→ **EXERCISE INSTRUCTIONS**
For this exercise, retype the lines from the one that holds "- At first my" through the one that holds "I'm giving a" in the records below, both included, exactly and without pictures.

→ **DATA SUPPLIED**

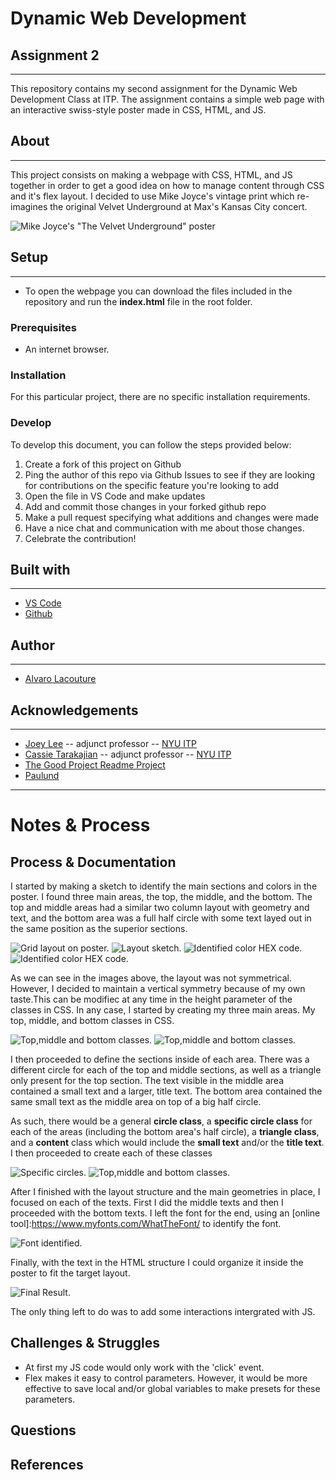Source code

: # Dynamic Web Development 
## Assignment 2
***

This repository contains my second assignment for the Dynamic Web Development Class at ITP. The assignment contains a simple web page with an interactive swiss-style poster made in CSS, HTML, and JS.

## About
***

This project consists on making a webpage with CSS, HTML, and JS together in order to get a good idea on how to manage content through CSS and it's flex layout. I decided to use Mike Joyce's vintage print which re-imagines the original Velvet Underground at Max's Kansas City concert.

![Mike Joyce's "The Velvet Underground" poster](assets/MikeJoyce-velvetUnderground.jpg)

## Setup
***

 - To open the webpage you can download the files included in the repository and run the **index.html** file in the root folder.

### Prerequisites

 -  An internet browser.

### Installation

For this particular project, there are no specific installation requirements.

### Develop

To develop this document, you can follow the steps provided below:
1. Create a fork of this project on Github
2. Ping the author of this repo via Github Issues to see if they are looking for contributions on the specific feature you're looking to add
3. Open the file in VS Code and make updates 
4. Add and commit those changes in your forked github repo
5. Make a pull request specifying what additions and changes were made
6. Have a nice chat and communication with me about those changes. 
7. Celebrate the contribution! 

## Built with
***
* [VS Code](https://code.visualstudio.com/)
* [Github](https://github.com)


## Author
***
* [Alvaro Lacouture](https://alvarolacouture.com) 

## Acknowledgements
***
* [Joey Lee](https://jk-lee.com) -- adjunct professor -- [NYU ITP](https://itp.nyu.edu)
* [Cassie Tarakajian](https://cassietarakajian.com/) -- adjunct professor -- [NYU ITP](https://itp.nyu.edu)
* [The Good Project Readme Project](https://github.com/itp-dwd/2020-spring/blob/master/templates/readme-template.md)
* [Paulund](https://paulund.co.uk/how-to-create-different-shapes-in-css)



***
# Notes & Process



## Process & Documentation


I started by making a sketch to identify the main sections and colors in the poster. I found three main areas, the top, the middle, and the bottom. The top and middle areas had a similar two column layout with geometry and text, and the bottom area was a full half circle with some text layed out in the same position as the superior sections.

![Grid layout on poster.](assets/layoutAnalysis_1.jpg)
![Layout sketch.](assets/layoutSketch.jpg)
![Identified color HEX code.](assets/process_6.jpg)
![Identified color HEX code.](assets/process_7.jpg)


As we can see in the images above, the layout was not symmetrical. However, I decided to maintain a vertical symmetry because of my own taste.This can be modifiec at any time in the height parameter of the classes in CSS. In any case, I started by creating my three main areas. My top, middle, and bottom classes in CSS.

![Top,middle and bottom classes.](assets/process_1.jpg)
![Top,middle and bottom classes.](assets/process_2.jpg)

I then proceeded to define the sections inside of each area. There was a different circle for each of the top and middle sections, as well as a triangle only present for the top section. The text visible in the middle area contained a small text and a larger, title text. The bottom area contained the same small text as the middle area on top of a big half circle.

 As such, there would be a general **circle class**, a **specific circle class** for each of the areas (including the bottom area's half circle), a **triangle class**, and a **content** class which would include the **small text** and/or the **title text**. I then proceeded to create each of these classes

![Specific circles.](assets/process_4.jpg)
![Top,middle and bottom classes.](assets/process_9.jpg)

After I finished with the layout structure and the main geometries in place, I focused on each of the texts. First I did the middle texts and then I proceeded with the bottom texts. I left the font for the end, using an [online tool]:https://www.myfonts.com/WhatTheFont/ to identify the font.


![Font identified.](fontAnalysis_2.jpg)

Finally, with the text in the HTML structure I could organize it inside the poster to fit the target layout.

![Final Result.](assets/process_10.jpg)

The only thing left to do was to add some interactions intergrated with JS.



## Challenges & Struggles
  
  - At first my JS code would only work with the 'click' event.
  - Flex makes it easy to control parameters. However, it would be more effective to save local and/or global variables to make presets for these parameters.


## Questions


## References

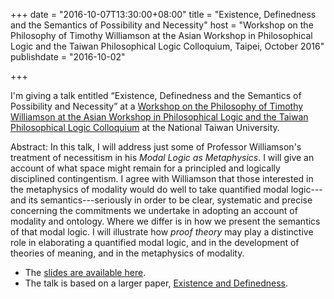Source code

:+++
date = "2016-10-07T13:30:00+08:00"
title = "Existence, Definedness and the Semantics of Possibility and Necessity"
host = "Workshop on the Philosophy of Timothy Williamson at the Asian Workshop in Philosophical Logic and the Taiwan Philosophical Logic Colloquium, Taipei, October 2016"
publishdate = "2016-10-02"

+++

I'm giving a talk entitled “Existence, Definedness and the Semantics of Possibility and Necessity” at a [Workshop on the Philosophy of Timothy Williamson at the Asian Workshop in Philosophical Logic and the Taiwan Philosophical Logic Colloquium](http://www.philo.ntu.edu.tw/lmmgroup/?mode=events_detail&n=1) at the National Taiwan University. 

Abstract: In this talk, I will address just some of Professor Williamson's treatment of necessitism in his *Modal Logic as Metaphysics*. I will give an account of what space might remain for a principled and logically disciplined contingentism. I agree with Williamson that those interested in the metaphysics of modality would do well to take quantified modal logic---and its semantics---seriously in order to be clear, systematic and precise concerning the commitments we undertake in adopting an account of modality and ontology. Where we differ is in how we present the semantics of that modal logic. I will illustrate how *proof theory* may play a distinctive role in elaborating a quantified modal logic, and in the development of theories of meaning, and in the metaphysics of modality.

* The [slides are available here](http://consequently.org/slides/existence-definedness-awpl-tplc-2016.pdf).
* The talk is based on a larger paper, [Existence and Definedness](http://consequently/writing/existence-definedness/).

→ **TASK RESULT**
  - At first my JS code would only work with the 'click' event.
  - Flex makes it easy to control parameters. However, it would be more effective to save local and/or global variables to make presets for these parameters.


## Questions


## References

Source code

:+++
date = "2016-10-07T13:30:00+08:00"
title = "Existence, Definedness and the Semantics of Possibility and Necessity"
host = "Workshop on the Philosophy of Timothy Williamson at the Asian Workshop in Philosophical Logic and the Taiwan Philosophical Logic Colloquium, Taipei, October 2016"
publishdate = "2016-10-02"

+++

I'm giving a talk entitled “Existence, Definedness and the Semantics of Possibility and Necessity” at a [Workshop on the Philosophy of Timothy Williamson at the Asian Workshop in Philosophical Logic and the Taiwan Philosophical Logic Colloquium](http://www.philo.ntu.edu.tw/lmmgroup/?mode=events_detail&n=1) at the National Taiwan University. 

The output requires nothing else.